━━━━━ MATERIAL SUPPLIED

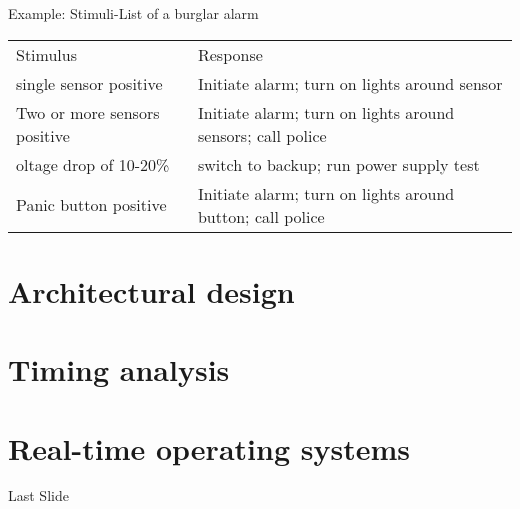 \documentclass[ngerman={babel}, utf8, bigger, xcolor={table,dvipsnames}, ompress, hyperref={bookmarks,colorlinks}]{beamer}
\begin{document}
\begin{frame}{Example: Stimuli-List of a burglar alarm}
	\begin{tabular}{p{9em}p{13em}}
		\rowcolor{blue!70}\hline Stimulus & Response \\ \pause
		single sensor positive & \pause Initiate alarm; turn on lights around sensor \\ \pause
		Two or more sensors positive & \pause Initiate alarm; turn on lights around sensors; call police \\ \pause
		oltage drop of 10-20\% & \pause switch to backup; run power supply test \\ \pause
		Panic button positive & \pause Initiate alarm; turn on lights around button; call police \\
	\end{tabular} \pause
\end{frame}

\section{Architectural design}

\section{Timing analysis}

\section{Real-time operating systems}


\begin{frame}{Last Slide}
	\vspace*{4em}{\huge Last Slide}
\end{frame}

\end{document}
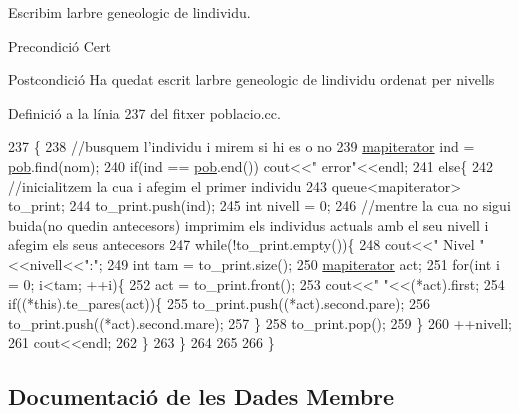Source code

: Escribim l\textquotesingle{}arbre geneologic de l\textquotesingle{}individu. 

\begin{DoxyPrecond}{Precondició}
Cert 
\end{DoxyPrecond}
\begin{DoxyPostcond}{Postcondició}
Ha quedat escrit l\textquotesingle{}arbre geneologic de l\textquotesingle{}individu ordenat per nivells 
\end{DoxyPostcond}


Definició a la línia 237 del fitxer poblacio.\+cc.


\begin{DoxyCode}
237                                                   \{
238   \textcolor{comment}{//busquem l'individu i mirem si hi es o no}
239   \hyperlink{classpoblacio_a52c3d96b08f7679f27487e7499185ed1}{mapiterator} ind = \hyperlink{classpoblacio_a7ecb70033b151a937143b07d489c4c17}{pob}.find(nom);
240   \textcolor{keywordflow}{if}(ind == \hyperlink{classpoblacio_a7ecb70033b151a937143b07d489c4c17}{pob}.end()) cout<<\textcolor{stringliteral}{"  error"}<<endl;
241   \textcolor{keywordflow}{else}\{
242     \textcolor{comment}{//inicialitzem la cua i afegim el primer individu}
243   queue<mapiterator> to\_print;
244   to\_print.push(ind);
245   \textcolor{keywordtype}{int} nivell = 0;
246   \textcolor{comment}{//mentre la cua no sigui buida(no quedin antecesors) imprimim els individus actuals amb el seu nivell i
       afegim els seus antecesors}
247   \textcolor{keywordflow}{while}(!to\_print.empty())\{
248     cout<<\textcolor{stringliteral}{"  Nivel "}<<nivell<<\textcolor{stringliteral}{":"};
249     \textcolor{keywordtype}{int} tam  = to\_print.size();
250     \hyperlink{classpoblacio_a52c3d96b08f7679f27487e7499185ed1}{mapiterator} act;
251     \textcolor{keywordflow}{for}(\textcolor{keywordtype}{int} i = 0; i<tam; ++i)\{
252       act = to\_print.front();
253       cout<<\textcolor{stringliteral}{" "}<<(*act).first;
254       \textcolor{keywordflow}{if}((*this).te\_pares(act))\{
255         to\_print.push((*act).second.pare);
256         to\_print.push((*act).second.mare);
257       \}
258       to\_print.pop();
259     \}
260     ++nivell;
261     cout<<endl;
262   \}
263   \}
264 
265 
266 \}
\end{DoxyCode}


\subsection{Documentació de les Dades Membre}
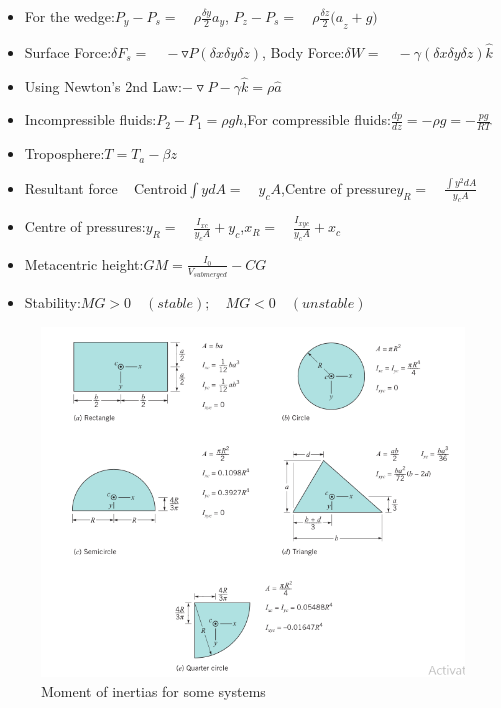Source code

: \documentclass[12pt]{article}
\begin{document}
\begin{itemize}
\item For the wedge:\quad ${ P }_{ y }-{ P }_{ s }=\quad \rho \frac { \delta y }{ 2 } { a }_{ y }$, \quad ${ P }_{ z }-{ P }_{ s }=\quad \rho \frac { \delta z }{ 2 } { (a }_{ z }+g)$
\item Surface Force:\quad$\delta { F }_{ s }=\quad -\triangledown P(\delta x\delta y\delta z)$, \quad Body Force:\quad$\delta W=\quad -\gamma (\delta x\delta y\delta z)\hat { k } $
\item Using Newton's 2nd Law:\quad$-\triangledown P- \gamma \hat { k } = \rho \hat { a } $
\item Incompressible fluids:\quad${ P }_{ 2 }-{ P }_{ 1 }=\rho gh$,\quad For compressible fluids:\quad$\frac { dp }{ dz } = -\rho g = -\frac { pg }{ RT } $
\item Troposphere:\quad$T={ T }_{ a }-\beta z$
\item Resultant force ~ Centroid\quad$\int { ydA=\quad { y }_{ c }A } $,\quad Centre of pressure\quad${ y }_{ R }=\quad \frac { \int { { y }^{ 2 }dA }  }{ { y }_{ c }A } $
\item Centre of pressures:\quad${ y }_{ R }=\quad \frac { { I }_{ xc } }{ { y }_{ c }A } +{ y }_{ c }$,\quad${ x }_{ R }=\quad \frac { { I }_{ xyc } }{ { y }_{ c }A } +{ x }_{ c }$
\item Metacentric height:\quad$GM=\frac { { I }_{ 0 } }{ { V }_{ submerged } } -CG$
\item Stability:\quad$MG>0\quad (stable);\quad MG<0\quad (unstable)$
\end{itemize}
\begin{figure}[ht!]
\centering
\includegraphics{Capture.png}
\caption{Moment of inertias for some systems}
\label{overflow}
\end{figure}
\end{document}
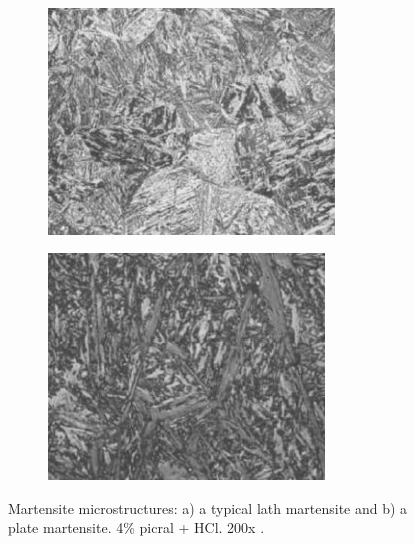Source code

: \documentclass[12pt]{report}
\begin{document}
\begin{figure}[H]
\centering

\begin{subfigure}{.45\textwidth}
    \centering
    \includegraphics[height=6cm, width=\textwidth]{lath_martensite_microstructure.jpg}
    \caption{}
\end{subfigure}
\begin{subfigure}{.45\textwidth}
    \centering
    \includegraphics[height=6cm, width=\textwidth]{plate_martensite_microstructure.jpg}
    \caption{}
\end{subfigure}

\caption{Martensite microstructures: a) a typical lath martensite and b) a plate martensite. 4\% picral + HCl. 200x \cite{molabe2018determining}.}
\label{ch3:figure:martensite:microstructures}
\end{figure}
\end{document}
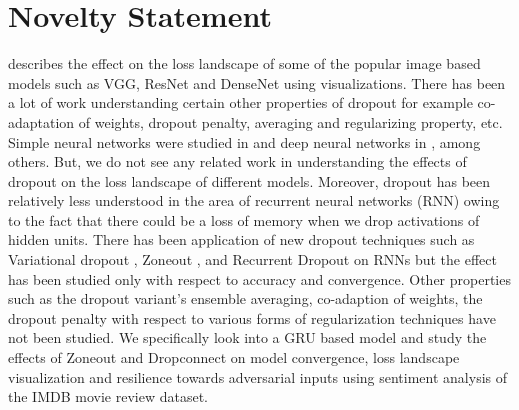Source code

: \documentclass{article}
\begin{document}
\section{Novelty Statement}
\cite{li2018visualizing} describes the effect on the loss landscape of some of the popular image based models such as VGG, ResNet and DenseNet using visualizations. There has been a lot of work understanding certain other properties of dropout for example co-adaptation of weights, dropout penalty, averaging and regularizing property, etc. Simple neural networks were studied in \cite{DBLP:journals/corr/HelmboldL16} and deep neural networks in \cite{conf/nips/BaldiS13}, among others. But, we do not see any related work in understanding the effects of dropout on the loss landscape of different models. Moreover, dropout has been relatively less understood in the area of recurrent neural networks (RNN) owing to the fact that there could be a loss of memory when we drop activations of hidden units. There has been application of new dropout techniques such as Variational dropout \cite{gal2016theoretically}, Zoneout \cite{krueger2017zoneout}, and Recurrent Dropout \cite{semeniuta2016recurrent} on RNNs but the effect has been studied only with respect to accuracy and convergence. Other properties such as the dropout variant's ensemble averaging, co-adaption of weights, the dropout penalty with respect to various forms of regularization techniques have not been studied. We specifically look into a GRU based model and study the effects of Zoneout and Dropconnect \cite{pmlr-v28-wan13} on model convergence, loss landscape visualization and resilience towards adversarial inputs using sentiment analysis of the IMDB movie review dataset.
\end{document}
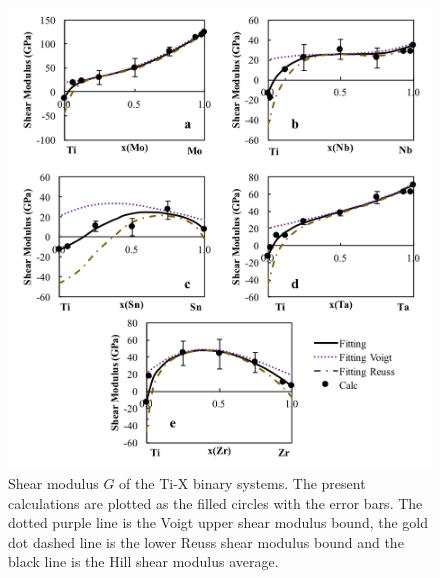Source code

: \pagebreak
\begin{figure}[H]
	\centering
	\includegraphics[width=\textwidth]{Chapter-5/Figures/tixshear.png}
	\caption{Shear modulus $G$ of the Ti-X binary systems. The present calculations are plotted as the filled circles with the error bars. The dotted purple line is the Voigt upper shear modulus bound, the gold dot dashed line is the lower Reuss shear modulus bound and the black line is the Hill shear modulus average.}
	\label{Ch5-figure:tixshear}
\end{figure}

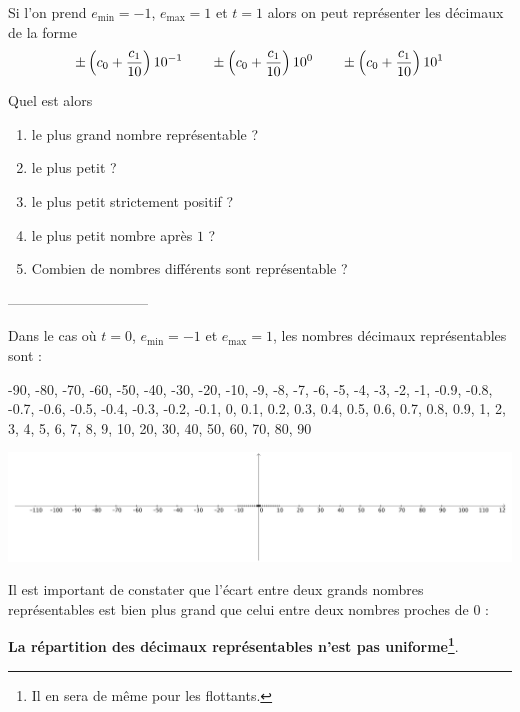 \exercice{}

Si l'on prend $e_{\min}=-1$, $e_{\max}=1$ et $t=1$ alors on peut représenter les décimaux de la forme 
$$ \pm \left( c_0 + \frac{c_1}{10} \right) 10^{-1} \qquad \pm \left( c_0 + \frac{c_1}{10} \right) 10^{0} \qquad \pm \left( c_0 + \frac{c_1}{10} \right) 10^{1}$$


Quel est alors
\medskip

\begin{enumerate}
\item le plus grand nombre représentable ?\\

\item le plus petit ?\\

\item le plus petit strictement positif ?\\

\item le plus petit nombre après $1$ ?\\

\item Combien de nombres différents sont représentable ?

\end{enumerate}


\begin{center}
------------------------------
\end{center}

Dans le cas où $t=0$, $e_{\min}=-1$ et $e_{\max}=1$, les nombres décimaux représentables sont :
\medskip

-90, -80, -70, -60, -50, -40, -30, -20, -10, -9, -8, -7, -6, -5, -4, -3, -2, -1, 
-0.9, -0.8, -0.7, -0.6, -0.5, -0.4, -0.3, -0.2, -0.1, 0, 0.1, 0.2, 0.3, 0.4, 0.5, 
0.6, 0.7, 0.8, 0.9, 1, 2, 3, 4, 5, 6, 7, 8, 9, 10, 20, 30, 40, 50, 60, 70, 80, 90

\begin{center}
\includegraphics[width=18cm]{Representables3.pdf} %
\end{center}


Il est important de constater que l'écart entre deux grands nombres représentables est bien plus grand que celui entre deux nombres proches de $0$ : \begin{center}
{\bf  La répartition des décimaux représentables n'est pas uniforme\footnote{Il en sera de même pour les flottants.}}.


\end{center}
\vfill
\eject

━━━━━━━━━━

» TO DO
For each line of the data that has the word "nombres", report that line.

» REPLY
\item Combien de nombres différents sont représentable ?
Dans le cas où $t=0$, $e_{\min}=-1$ et $e_{\max}=1$, les nombres décimaux représentables sont :
Il est important de constater que l'écart entre deux grands nombres représentables est bien plus grand que celui entre deux nombres proches de $0$ : \begin{center}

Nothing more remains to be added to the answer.